For a Few Dollars More (1965) / Western-Action
aka Per qualche dollaro in piłMPAA Rated: R for strong violence and brief nudity
Running Time: 130 min.
Cast: Clint Eastwood, Lee Van Cleef, Gian Maria Volonte, Mara Krupp, Luigi Pistilli, Klaus Kinski
Director: Sergio Leone
Screenplay: Sergio Leone, Luciano Vincenzoni
Review published April 12, 2007
Although second in the "Dollars" trilogy (also called the "Man with No Name" trilogy), Leone's second Western is not a follow-up to the first, A Fistful of Dollars. Rather, it is a continuation of the style and setting, with many of the same actors playing different roles this time out, though, in essence, still adapting their previous look and demeanor. Clint (The Witches, Coogan's Bluff) has the same talent with the guns, the same cigar, and serape, while Gian Maria Volonte (Le Cercle Rouge, For Love and Gold) continues playing the murderous heavy.

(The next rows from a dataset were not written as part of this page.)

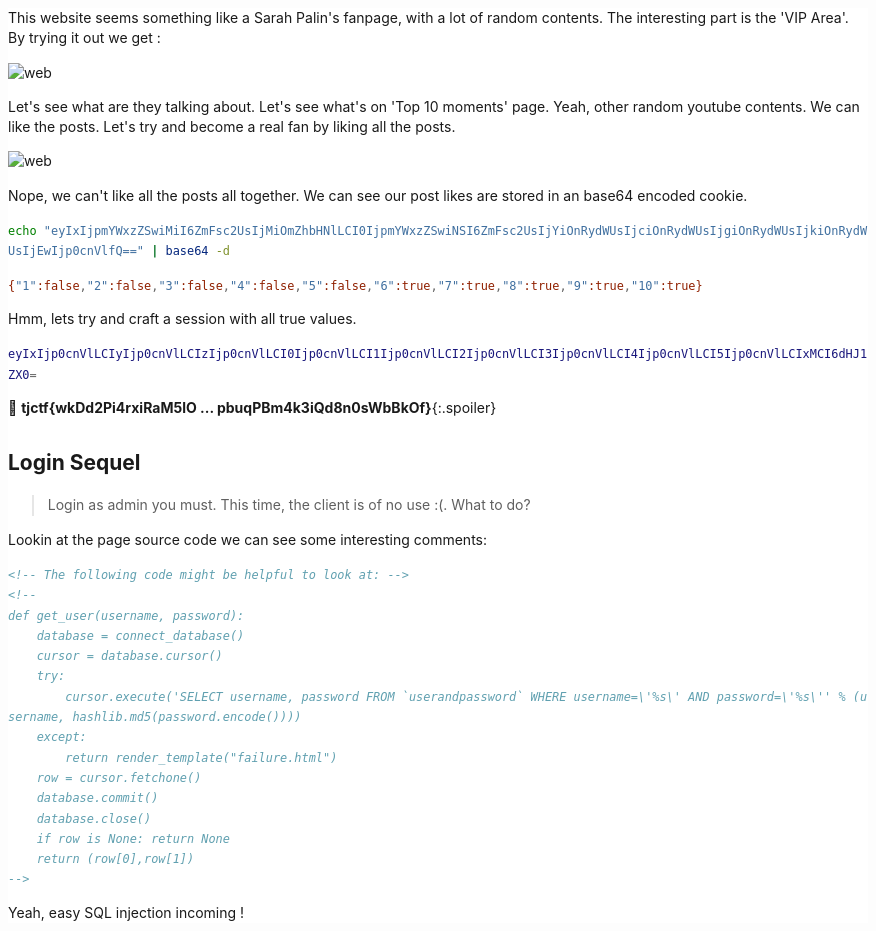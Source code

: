 This website seems something like a Sarah Palin's fanpage, with a lot of random contents. The interesting part is the 'VIP Area'.
By trying it out we get :

![web](/assets/img/TJCTF20/web_1.png)

Let's see what are they talking about. Let's see what's on 'Top 10 moments' page.
Yeah, other random youtube contents. We can like the posts. Let's try and become a real fan by liking all the posts.

![web](/assets/img/TJCTF20/web_2.png)

Nope, we can't like all the posts all together. We can see our post likes are stored in an base64 encoded cookie.
```bash
echo "eyIxIjpmYWxzZSwiMiI6ZmFsc2UsIjMiOmZhbHNlLCI0IjpmYWxzZSwiNSI6ZmFsc2UsIjYiOnRydWUsIjciOnRydWUsIjgiOnRydWUsIjkiOnRydWUsIjEwIjp0cnVlfQ==" | base64 -d
```
```bash
{"1":false,"2":false,"3":false,"4":false,"5":false,"6":true,"7":true,"8":true,"9":true,"10":true}
```
Hmm, lets try and craft a session with all true values.
```bash
eyIxIjp0cnVlLCIyIjp0cnVlLCIzIjp0cnVlLCI0Ijp0cnVlLCI1Ijp0cnVlLCI2Ijp0cnVlLCI3Ijp0cnVlLCI4Ijp0cnVlLCI5Ijp0cnVlLCIxMCI6dHJ1ZX0=
```
🏁 __tjctf{wkDd2Pi4rxiRaM5lO ... pbuqPBm4k3iQd8n0sWbBkOf}__{:.spoiler}

## Login Sequel

> Login as admin you must. This time, the client is of no use :(. What to do?

Lookin at the page source code we can see some interesting comments:

```html
<!-- The following code might be helpful to look at: -->
<!--
def get_user(username, password):
    database = connect_database()
    cursor = database.cursor()
    try:
        cursor.execute('SELECT username, password FROM `userandpassword` WHERE username=\'%s\' AND password=\'%s\'' % (username, hashlib.md5(password.encode())))
    except:
        return render_template("failure.html")
    row = cursor.fetchone()
    database.commit()
    database.close()
    if row is None: return None
    return (row[0],row[1])
-->
```

Yeah, easy SQL injection incoming !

In the time of the bounty killers of the Old West, a dead-shot young guy named Manco (Eastwood) and an older former military colonel named Mortimer (Lee Van Cleef, High Noon), two different men set out for the big payoff for taking down escaped killer, El Indio (Volonte), and his nasty band of thugs who are planning to rob a fortress of a bank in El Paso. Given the amount of men to take down, as well as not wanting to get in each other's way, the men decide to join forces, splitting the money once all of the men are killed off.
The "Dollars" trilogy is one of the rare series that gets better with each successive entry, as Leone spends more time on plot, characters, and motivation than he did in his smash international debut. The pacing isn't as tight as it could be, but the plot offers some nifty twists, and there is a humanization of the characters, both on the side of "good" as well as the madmen they try to take down. The complexity of the characters sets this apart from the rest of the Spaghetti Western pack that exploded during the 1960s, and with some fantastic action and some very choice comic relief to temper the dark, often brutal violence. Leone's eye for staging the action has also vastly improves, using long shots, close-ups, and many shots that include both, in classic Western style.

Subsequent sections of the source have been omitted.